当時の御神酒先生は髪も短く、物腰も柔らかで、よく快活な笑顔を浮かべるさわやかな印象の先生だった。だけど僕は、彼もまた他の教師と同じように、自らの評判のために生徒を利用する人間なのだろうと決めつけていた。
「ほっといてくださいよ。御神酒先生は僕のクラスは担当してないから、僕が何していても評価には響かないでしょ?」
「そういう問題じゃないだろう。私は教師で君は生徒だ。その関係である以上、私は君にきちんとした教育を受けさせる義務があるんだ」
先生の正論が僕に向けられるが、どうせその言葉も自らの保身から来るものだろうとしか思えなかった。授業をサボっている生徒を見逃してしまえば、後で何を言われるかわからないからだ。

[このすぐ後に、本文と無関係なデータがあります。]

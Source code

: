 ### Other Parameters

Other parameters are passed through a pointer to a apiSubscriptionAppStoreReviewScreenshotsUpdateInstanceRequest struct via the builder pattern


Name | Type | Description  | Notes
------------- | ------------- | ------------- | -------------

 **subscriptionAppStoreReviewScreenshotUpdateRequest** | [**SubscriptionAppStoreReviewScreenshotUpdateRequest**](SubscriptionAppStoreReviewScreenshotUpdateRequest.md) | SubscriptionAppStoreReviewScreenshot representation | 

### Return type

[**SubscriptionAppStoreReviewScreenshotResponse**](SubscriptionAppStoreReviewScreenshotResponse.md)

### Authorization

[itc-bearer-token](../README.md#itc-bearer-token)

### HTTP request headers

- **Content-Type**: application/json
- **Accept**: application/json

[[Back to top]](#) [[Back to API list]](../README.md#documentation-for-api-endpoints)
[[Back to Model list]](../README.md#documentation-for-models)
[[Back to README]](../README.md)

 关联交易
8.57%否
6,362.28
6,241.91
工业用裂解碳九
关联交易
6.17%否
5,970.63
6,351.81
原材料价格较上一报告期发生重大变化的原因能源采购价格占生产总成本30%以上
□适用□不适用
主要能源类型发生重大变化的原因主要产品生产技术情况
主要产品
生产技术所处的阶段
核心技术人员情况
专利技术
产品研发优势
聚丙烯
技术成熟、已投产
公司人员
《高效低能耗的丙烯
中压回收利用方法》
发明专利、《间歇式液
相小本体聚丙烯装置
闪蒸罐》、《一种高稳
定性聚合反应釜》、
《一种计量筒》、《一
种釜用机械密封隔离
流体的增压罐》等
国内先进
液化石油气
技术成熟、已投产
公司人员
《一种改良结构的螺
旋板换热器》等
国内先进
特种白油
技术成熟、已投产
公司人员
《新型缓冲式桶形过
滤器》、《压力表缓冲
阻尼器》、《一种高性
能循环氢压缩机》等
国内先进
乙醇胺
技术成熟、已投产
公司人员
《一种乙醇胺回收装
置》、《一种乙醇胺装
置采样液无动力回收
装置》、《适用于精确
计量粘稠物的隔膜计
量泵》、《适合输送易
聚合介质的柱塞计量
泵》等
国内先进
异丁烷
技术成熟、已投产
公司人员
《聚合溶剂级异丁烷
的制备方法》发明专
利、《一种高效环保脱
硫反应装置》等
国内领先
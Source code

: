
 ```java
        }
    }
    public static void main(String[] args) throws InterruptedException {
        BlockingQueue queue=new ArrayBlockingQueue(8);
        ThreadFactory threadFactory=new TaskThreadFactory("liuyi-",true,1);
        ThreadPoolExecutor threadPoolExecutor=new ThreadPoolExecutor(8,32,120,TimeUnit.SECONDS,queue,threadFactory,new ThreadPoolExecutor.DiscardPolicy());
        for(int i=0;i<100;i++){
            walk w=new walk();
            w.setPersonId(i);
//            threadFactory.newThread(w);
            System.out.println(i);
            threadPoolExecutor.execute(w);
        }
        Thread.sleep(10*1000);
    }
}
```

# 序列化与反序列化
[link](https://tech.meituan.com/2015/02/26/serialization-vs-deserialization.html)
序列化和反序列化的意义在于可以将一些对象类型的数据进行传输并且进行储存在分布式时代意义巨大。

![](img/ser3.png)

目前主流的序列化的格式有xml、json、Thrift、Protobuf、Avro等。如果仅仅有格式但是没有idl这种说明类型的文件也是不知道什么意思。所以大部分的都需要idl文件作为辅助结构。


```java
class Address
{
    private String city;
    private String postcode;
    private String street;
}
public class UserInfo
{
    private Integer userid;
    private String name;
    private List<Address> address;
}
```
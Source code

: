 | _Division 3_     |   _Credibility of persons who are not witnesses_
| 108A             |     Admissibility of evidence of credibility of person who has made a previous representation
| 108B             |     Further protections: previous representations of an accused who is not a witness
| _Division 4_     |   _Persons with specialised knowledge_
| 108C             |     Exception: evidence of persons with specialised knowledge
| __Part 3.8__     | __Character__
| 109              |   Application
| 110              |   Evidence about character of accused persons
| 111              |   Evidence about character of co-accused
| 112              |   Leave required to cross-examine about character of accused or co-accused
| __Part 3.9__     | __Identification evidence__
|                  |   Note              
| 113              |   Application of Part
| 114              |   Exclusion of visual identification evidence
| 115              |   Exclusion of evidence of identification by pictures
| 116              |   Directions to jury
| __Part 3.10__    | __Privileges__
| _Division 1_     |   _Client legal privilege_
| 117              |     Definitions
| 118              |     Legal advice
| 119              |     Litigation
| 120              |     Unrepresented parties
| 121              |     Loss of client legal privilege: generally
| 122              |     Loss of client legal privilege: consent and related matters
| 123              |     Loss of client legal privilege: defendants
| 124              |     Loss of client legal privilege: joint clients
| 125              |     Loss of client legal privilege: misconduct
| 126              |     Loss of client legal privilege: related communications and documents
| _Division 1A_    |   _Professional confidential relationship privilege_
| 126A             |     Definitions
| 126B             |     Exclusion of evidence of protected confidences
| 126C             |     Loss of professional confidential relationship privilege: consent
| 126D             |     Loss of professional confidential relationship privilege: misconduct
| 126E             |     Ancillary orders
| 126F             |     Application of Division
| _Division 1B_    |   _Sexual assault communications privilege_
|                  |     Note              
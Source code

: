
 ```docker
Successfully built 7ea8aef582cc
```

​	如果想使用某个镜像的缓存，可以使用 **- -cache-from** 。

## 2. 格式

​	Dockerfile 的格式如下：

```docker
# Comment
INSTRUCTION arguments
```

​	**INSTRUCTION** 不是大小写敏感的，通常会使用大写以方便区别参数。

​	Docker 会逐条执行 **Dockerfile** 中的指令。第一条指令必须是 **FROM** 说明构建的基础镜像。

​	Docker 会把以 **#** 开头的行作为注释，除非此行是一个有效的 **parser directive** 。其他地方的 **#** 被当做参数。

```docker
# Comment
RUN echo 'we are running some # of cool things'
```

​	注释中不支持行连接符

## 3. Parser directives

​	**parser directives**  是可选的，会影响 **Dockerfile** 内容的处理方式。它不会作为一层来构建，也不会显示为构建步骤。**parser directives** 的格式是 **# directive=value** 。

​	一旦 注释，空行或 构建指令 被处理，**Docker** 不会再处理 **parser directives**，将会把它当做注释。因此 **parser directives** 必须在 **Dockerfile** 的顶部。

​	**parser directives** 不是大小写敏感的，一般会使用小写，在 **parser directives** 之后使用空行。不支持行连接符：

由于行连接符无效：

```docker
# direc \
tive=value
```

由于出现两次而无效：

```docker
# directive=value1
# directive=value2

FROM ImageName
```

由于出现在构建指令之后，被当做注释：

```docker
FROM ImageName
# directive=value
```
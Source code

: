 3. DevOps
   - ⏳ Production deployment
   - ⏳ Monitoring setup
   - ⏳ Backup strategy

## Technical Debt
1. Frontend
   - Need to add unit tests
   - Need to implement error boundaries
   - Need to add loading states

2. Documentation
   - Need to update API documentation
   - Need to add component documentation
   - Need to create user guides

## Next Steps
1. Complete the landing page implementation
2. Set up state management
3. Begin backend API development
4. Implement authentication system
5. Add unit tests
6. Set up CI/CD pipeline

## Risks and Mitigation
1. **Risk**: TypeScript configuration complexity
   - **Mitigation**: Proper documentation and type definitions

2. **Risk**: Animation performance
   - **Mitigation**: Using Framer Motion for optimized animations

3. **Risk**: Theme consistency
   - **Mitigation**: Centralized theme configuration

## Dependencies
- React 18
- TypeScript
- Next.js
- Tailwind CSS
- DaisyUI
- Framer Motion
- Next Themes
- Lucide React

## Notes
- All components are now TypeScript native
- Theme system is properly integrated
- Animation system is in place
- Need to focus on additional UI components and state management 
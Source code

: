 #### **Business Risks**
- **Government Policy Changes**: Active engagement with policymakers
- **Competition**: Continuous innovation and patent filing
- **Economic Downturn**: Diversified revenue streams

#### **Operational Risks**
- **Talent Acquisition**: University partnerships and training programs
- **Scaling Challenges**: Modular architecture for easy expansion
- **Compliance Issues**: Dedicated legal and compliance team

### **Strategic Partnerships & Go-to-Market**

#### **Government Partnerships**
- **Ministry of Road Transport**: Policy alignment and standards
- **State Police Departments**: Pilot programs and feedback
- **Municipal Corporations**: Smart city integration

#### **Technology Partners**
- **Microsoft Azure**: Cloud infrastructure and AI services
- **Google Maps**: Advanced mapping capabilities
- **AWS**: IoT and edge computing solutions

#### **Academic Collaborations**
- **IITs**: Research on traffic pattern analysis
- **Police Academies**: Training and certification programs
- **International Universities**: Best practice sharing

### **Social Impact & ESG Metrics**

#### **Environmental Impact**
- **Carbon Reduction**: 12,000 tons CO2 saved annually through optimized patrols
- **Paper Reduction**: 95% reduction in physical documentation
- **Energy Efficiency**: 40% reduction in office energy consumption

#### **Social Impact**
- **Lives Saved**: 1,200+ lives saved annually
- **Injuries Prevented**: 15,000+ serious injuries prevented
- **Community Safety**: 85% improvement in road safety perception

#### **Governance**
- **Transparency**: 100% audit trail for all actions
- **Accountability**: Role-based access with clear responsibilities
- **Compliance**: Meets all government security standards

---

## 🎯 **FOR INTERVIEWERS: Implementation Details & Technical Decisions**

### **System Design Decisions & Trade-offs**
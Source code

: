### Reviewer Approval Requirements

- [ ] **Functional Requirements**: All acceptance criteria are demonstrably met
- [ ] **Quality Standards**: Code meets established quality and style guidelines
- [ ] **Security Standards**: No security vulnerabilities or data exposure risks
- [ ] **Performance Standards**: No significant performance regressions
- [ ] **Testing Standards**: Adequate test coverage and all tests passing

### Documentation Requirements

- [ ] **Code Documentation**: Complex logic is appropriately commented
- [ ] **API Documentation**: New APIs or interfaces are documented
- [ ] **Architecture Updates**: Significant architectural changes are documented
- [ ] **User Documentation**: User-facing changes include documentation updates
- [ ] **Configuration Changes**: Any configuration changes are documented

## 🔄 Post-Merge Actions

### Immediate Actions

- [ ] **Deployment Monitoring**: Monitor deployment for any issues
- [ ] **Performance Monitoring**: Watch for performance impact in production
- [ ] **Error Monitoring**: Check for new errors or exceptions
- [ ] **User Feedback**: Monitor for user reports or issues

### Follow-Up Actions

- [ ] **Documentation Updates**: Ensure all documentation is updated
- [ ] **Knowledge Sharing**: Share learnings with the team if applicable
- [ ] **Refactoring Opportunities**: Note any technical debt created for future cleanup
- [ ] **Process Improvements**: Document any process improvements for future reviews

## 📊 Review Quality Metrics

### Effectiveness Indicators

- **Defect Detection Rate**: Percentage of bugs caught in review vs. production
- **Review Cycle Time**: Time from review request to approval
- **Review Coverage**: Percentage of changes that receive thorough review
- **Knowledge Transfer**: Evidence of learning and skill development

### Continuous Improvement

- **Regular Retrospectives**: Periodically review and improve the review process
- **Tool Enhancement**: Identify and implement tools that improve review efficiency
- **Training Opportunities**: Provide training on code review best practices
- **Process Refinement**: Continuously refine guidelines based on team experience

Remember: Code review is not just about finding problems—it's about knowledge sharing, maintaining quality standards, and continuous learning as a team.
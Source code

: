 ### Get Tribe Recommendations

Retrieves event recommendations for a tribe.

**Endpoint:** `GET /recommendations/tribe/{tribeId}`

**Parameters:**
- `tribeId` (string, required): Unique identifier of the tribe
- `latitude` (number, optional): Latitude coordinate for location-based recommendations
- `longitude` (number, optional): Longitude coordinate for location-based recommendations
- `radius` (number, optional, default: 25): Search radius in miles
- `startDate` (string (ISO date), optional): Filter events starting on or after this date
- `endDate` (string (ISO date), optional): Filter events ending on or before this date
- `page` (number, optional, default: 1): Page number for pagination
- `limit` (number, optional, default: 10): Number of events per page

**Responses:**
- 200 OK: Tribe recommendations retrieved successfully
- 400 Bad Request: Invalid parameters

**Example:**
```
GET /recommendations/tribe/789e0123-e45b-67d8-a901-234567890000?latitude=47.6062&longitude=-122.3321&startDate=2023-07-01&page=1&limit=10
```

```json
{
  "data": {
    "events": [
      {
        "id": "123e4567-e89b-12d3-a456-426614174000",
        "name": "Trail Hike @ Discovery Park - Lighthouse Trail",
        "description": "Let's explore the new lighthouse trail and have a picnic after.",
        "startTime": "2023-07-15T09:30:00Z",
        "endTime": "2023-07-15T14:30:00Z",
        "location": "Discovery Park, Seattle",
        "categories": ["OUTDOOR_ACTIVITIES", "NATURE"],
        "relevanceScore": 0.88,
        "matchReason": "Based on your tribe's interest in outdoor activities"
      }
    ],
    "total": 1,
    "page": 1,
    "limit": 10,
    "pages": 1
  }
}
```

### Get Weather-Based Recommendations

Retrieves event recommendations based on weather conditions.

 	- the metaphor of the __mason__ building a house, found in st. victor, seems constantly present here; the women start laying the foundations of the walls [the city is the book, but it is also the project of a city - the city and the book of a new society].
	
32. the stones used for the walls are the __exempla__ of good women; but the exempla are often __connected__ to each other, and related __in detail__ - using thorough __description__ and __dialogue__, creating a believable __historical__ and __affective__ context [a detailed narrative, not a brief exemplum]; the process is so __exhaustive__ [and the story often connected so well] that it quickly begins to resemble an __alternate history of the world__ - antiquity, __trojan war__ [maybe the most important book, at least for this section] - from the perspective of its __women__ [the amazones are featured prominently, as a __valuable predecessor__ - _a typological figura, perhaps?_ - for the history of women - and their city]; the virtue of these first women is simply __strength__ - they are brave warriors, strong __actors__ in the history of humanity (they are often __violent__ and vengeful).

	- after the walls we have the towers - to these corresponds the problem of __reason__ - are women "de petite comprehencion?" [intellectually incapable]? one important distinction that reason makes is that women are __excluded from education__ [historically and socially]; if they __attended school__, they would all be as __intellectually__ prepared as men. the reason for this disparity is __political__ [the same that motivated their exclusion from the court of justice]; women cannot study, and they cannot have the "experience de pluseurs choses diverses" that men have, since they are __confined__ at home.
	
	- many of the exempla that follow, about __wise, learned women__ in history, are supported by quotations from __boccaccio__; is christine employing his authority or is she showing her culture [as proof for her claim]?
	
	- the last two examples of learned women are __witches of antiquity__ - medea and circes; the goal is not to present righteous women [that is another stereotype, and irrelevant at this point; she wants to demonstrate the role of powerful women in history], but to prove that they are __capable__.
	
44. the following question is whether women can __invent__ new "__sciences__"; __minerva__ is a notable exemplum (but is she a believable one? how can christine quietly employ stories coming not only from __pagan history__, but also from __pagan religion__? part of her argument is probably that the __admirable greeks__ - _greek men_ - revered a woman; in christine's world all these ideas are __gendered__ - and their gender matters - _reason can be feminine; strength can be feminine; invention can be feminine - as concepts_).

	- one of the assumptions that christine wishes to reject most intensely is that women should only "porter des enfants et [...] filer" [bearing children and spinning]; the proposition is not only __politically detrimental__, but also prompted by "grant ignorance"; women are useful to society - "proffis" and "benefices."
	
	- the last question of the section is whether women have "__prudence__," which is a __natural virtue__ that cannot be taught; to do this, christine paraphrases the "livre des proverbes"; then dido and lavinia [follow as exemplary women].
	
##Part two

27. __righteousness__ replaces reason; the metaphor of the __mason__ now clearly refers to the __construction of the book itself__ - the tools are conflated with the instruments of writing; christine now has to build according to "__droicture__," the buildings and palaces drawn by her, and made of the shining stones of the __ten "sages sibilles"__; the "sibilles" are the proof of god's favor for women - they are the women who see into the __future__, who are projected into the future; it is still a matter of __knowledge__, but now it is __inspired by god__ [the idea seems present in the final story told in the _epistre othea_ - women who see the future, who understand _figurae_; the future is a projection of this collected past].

「じゃあ、僕が退学すれば御神酒先生は僕を放っておいてくれるんですか?」
だから僕の自尊心は、またしてもやらないことの言い訳に使われた。
「バカなことを言うな! なぜそうやって直ぐに投げ出してしまうんだ! 君は努力したくない自分を正当化するために、教師を悪者にしているだけだ!」
「何で先生にそんなことを決めつけられないとならないんですか!? そんな証拠があるんですか!?」
反抗期特有の、子供じみた攻撃。相手の言葉に正当性が無ければ、自分の言葉に正当性が無くとも勝ったと思いこむ浅い考え。この時の僕は、勝ちか負けか、敵か味方か、そういった二極化でしか物を考えられなかった。
「確かに、君がそうだという証拠はない」
「じゃあ、僕のことを放っておいてくれますか?」
「それとこれとは別の話だ。君には授業を受ける義務がある」
「何でですか? 僕にだって学校を辞める権利はあるはずですよ?」
尚も子供じみた理論を振りかざす僕に、御神酒先生は近寄って両肩を掴んだ。
「ちょ、ちょっと……」
「いいか、仲里くん。権利だの自由だのを子供のうちから振りかざしてはいけない。なぜなら君たちはまだ、自分一人では何も出来ない子供だからだ。そんな子供が完全なる自由に放り出されたらどうなるかわかるか?」
「そんなの……その……」
「それに明確な答えを出せない以上、君にはまだ自由は早すぎる。大人しく大人の言うことを聞いていた方が安全だ」
「……」
僕はまだ御神酒先生の言葉に完全には納得してはいなかったが、この時既に、御神酒先生が他の教師たちとは違うことを悟っていたのかもしれない。何故なら御神酒先生は、僕の子供じみた反抗にも真摯に向き合ってくれたからだった。